Собственно говоря, переход на сторону революции многих верных царских слуг не так уж парадоксален. То же правило диалектики можно продемонстрировать на множестве далеких от России примеров. Ограничимся одним из них. Мартин Лютер, дерзко бросивший вызов духовной власти папы римского и тем положивший начало Реформации, писал: «…Пусть читатель не забывает, что я был монахом и отъявленным папистом, до такой степени проникнутым и поглощенным доктриною папства, что, если бы мог, готов был или сам убивать, или желать казни тех, кто отвергал хотя бы на йоту повиновение папе. Защищая папу, я не оставался холодным куском льда, как Эк и ему подобные, которые, право, сделались… защитниками папы скорее ради своего толстого брюха, чем по убеждению в важности этого предмета» [53].
Чтобы Лютер стал Лютером, он должен был быть сначала не веселым монахом, потешавшимся над легковерием покупателей индульгенций, не салонным аббатом, привыкшим высказывать остроумно-пренебрежительное отношение к догматике католицизма в кругу избранных, но человеком, глубоко верующим в то, что исповедовал. Без этой глубоко оскорбленной веры неоткуда было взяться страстной энергии в отрицании основ римско-католической церкви. И точно так же первые русские революционеры внесли в борьбу против царизма ту же самоотверженность, ту же привычку идти до конца, не оглядываясь назад, тот же закал, что получили они сами и их предки, близкие и далекие, на царской же службе. Многие ли из офицеров русской армии проявили робость на поле боя, многие ли из их отцов и матерей предпочли виселице целование руки самозваного Петра III?
Вглядываясь в Румянцевых и Суворовых, Спиридовых и Ушаковых, Потемкиных и Орловых, вслушиваясь в их речи, вчитываясь в их письма, начинаешь понимать, что, помимо новых поместий с тысячами крепостных, помимо титулов, помимо звезд, лент через плечо и табакерок с портретом императрицы, усыпанных бриллиантами, у этих людей за душой было еще и нечто другое, призывающее их на исполненную тяжкими трудами, лишениями и грозными опасностями службу. «Нечто другое» — это проникнувшее в плоть и кровь сознание того, что «в службе — честь!», что, помимо всяких наград, великое счастье в том, чтобы отдать России свои силы, ум, энергию, кровь и жизнь. Оттого-то Суворов, отставленный Павлом от службы в армии, томится и скучает в родном поместье и вновь оживает духом, когда подставляет свое старое, немощное тело ледяному, пронизывающему ветру альпийских вершин. Оттого Алексей Орлов доверяет свою судьбу капризу волн, а его брат — милости чумы. Оттого князь Потемкин Таврический обучает Николая Раевского не секретам успеха при дворе, не искусству быть фаворитом — последним он сам, как видно, мало гордился.
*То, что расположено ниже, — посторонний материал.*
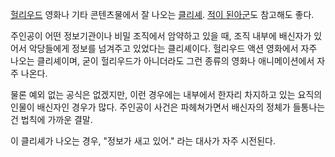 [헐리우드](%ED%97%90%EB%A6%AC%EC%9A%B0%EB%93%9C.md) 영화나 기타 콘텐츠물에서 잘 나오는
[클리셰](%ED%81%B4%EB%A6%AC%EC%85%B0.md). [적이 된아군](%EC%A0%81%EC%9D%B4%20%EB%90%9C%20%EC%95%84%EA%B5%B0.md)도 참고해도 좋다.

주인공이 어떤 정보기관이나 비밀 조직에서 암약하고 있을 때, 조직 내부에 배신자가 있어서 악당들에게 정보를 넘겨주고 있었다는 클리셰이다.
헐리우드 액션 영화에서 자주 나오는 클리셰이며, 굳이 헐리우드가 아니더라도 그런 종류의 영화나 애니메이션에서 자주 나온다.

물론 예외 없는 공식은 없겠지만, 이런 경우에는 내부에서 한자리 차지하고 있는 요직의 인물이 배신자인 경우가 많다. 주인공이 사건은
파헤쳐가면서 배신자의 정체가 들통나는 건 법칙에 가까운 결말.

이 클리셰가 나오는 경우, "정보가 새고 있어." 라는 대사가 자주 시전된다.

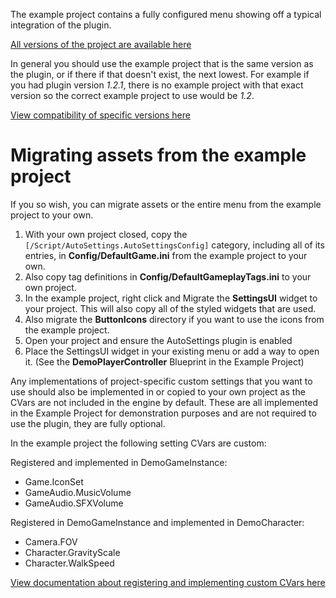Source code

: The example project contains a fully configured menu showing off a typical integration of the plugin.

[All versions of the project are available here](https://goo.gl/qHDb2Y)

In general you should use the example project that is the same version as the plugin, or if there if that doesn't exist, the next lowest.
For example if you had plugin version *1.2.1*, there is no example project with that exact version so the correct example project to use would be *1.2*.

[View compatibility of specific versions here](/versions)

# Migrating assets from the example project

If you so wish, you can migrate assets or the entire menu from the example project to your own.

1. With your own project closed, copy the `[/Script/AutoSettings.AutoSettingsConfig]` category, including all of its entries, in **Config/DefaultGame.ini** from the example project to your own.
2. Also copy tag definitions in **Config/DefaultGameplayTags.ini** to your own project.
3. In the example project, right click and Migrate the **SettingsUI** widget to your project. This will also copy all of the styled widgets that are used.
4. Also migrate the **ButtonIcons** directory if you want to use the icons from the example project.
5. Open your project and ensure the AutoSettings plugin is enabled
6. Place the SettingsUI widget in your existing menu or add a way to open it. (See the **DemoPlayerController** Blueprint in the Example Project)

Any implementations of project-specific custom settings that you want to use should also be implemented in or copied to your own project as the CVars are not included in the engine by default.
These are all implemented in the Example Project for demonstration purposes and are not required to use the plugin, they are fully optional.

In the example project the following setting CVars are custom:

Registered and implemented in DemoGameInstance:

- Game.IconSet
- GameAudio.MusicVolume
- GameAudio.SFXVolume

Registered in DemoGameInstance and implemented in DemoCharacter:

- Camera.FOV
- Character.GravityScale
- Character.WalkSpeed

[View documentation about registering and implementing custom CVars here](/settings/#console-variables)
В 1827 году А. С. Пушкин, придя проститься с женой декабриста Никиты Муравьева, уезжавшей в Сибирь к своему мужу, сказал ей с грустью и горечью: «Я очень понимаю, почему эти господа не хотели принять меня в свое общество (Северное. — Ф. Н.); я не стоил этой чести». Честь! Самая воинская из всех добродетелей, дочь чувства долга. Она заставляет солдата быть жестким к себе, избавляет его сердце от трепета перед смертью, делает самую мысль о пощаде, даруемой врагом, невыносимой. Она сродни, конечно, гражданской совести, но в отличие от нее постоянно напряжена как тетива, бросающая стрелу в цель, заставляет человека идти прямо, не сворачивая, навстречу победе или гибели, какие бы препятствия ни возникали на его роковом пути.